Effects of timolol, indomethacin, and MK-571 on bronchoconstriction to infused leukotriene D4 in guinea pigs

Abstract

Continuous intravenous infusions of leukotriene D4 produced a prolonged but variable bronchoconstriction (approximately a 200% increase in lung resistance (RL) and a 50% decrease in dynamic compliance (Cdyn] in anesthetized and paralysed guinea pigs that peaked within 1-1.5 min and was followed by a somewhat smaller secondary plateau response. The overall response was delayed (time to peaks) but not significantly reduced by pretreatment with the cyclooxygenase inhibitor indomethacin (1 mg/kg), was markedly potentiated by the beta-adrenoceptor antagonist timolol (5 micrograms/kg), and was partially and completely blocked by pretreatment with 0.1 and 1.0 mg/kg, respectively, of the leukotriene D4 receptor antagonist MK-571. MK-571 prevented the response in indomethacin-treated guinea pigs but was considerably more active at preventing and reversing the potentiated responses (lower dose of leukotriene D4) in animals treated with indomethacin and timolol.

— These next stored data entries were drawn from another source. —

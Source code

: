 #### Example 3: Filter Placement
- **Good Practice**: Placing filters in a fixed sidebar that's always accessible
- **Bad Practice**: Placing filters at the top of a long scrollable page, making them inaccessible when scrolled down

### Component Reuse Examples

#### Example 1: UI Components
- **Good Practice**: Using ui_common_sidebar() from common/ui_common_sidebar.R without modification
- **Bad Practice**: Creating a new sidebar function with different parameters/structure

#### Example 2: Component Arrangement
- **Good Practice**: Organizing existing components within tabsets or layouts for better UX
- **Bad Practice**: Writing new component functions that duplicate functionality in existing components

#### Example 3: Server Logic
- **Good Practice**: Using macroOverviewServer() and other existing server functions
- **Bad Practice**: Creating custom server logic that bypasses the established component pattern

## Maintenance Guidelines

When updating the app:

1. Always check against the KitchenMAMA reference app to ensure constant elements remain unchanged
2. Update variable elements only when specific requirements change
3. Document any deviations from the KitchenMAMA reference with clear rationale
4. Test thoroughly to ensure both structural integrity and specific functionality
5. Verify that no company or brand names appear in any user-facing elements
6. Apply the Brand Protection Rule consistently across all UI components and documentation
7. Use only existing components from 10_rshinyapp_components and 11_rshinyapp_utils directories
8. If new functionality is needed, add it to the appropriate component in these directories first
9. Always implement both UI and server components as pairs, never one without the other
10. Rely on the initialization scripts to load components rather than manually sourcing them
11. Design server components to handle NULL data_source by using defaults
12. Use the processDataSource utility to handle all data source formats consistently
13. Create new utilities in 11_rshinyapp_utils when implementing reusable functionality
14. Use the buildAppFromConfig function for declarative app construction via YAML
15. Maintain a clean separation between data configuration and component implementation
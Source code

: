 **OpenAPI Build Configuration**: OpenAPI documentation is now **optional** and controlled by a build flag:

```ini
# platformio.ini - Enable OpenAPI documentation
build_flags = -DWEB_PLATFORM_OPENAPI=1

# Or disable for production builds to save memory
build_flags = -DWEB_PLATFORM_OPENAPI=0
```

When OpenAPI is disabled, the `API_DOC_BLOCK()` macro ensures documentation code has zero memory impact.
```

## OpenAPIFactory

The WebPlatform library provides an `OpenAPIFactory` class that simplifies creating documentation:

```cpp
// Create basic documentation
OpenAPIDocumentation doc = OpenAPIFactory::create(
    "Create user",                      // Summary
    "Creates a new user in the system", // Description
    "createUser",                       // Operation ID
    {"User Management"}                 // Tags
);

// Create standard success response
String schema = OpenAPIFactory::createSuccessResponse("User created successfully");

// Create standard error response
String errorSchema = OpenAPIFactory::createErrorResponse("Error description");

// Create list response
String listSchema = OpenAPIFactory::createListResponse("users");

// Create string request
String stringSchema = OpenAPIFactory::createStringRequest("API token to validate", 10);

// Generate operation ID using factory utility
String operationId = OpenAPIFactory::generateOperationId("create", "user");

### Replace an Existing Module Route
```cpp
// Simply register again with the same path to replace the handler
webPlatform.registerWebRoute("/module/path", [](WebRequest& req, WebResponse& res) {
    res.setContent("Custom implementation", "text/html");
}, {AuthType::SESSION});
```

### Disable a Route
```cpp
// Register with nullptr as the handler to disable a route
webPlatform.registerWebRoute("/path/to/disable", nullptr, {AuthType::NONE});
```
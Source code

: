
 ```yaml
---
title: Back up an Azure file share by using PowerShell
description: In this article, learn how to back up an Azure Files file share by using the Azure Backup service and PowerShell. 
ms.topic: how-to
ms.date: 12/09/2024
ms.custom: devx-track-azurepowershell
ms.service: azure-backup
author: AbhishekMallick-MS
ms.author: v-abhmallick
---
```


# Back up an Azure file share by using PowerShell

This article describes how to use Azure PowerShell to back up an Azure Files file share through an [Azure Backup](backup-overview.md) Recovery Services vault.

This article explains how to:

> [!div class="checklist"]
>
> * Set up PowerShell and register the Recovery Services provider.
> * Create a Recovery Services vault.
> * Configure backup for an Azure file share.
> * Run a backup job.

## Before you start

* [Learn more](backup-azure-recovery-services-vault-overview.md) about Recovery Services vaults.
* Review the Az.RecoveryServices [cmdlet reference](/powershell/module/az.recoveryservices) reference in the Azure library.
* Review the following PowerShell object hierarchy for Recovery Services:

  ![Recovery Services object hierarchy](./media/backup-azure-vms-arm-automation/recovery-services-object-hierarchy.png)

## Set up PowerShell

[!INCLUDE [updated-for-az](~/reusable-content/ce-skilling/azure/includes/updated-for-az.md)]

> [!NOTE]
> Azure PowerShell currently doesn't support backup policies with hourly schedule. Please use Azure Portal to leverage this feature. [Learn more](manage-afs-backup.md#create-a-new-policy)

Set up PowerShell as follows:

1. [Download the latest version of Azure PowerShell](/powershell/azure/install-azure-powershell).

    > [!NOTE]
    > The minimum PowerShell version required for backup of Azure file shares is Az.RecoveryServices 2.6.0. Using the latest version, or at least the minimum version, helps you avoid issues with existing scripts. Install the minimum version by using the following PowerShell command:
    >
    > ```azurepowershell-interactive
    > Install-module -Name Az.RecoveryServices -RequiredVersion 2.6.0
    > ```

Additional studies in indomethacin- and timolol-treated animals demonstrated that MK-571 was active with good duration of action by the aerosol route of administration (30 min and 4 h pretreatment). The technique of infusing leukotrienes into untreated, indomethacin-treated, and indomethacin- and timolol-treated guinea pigs is a useful method to study the action and interaction of leukotriene receptor antagonists.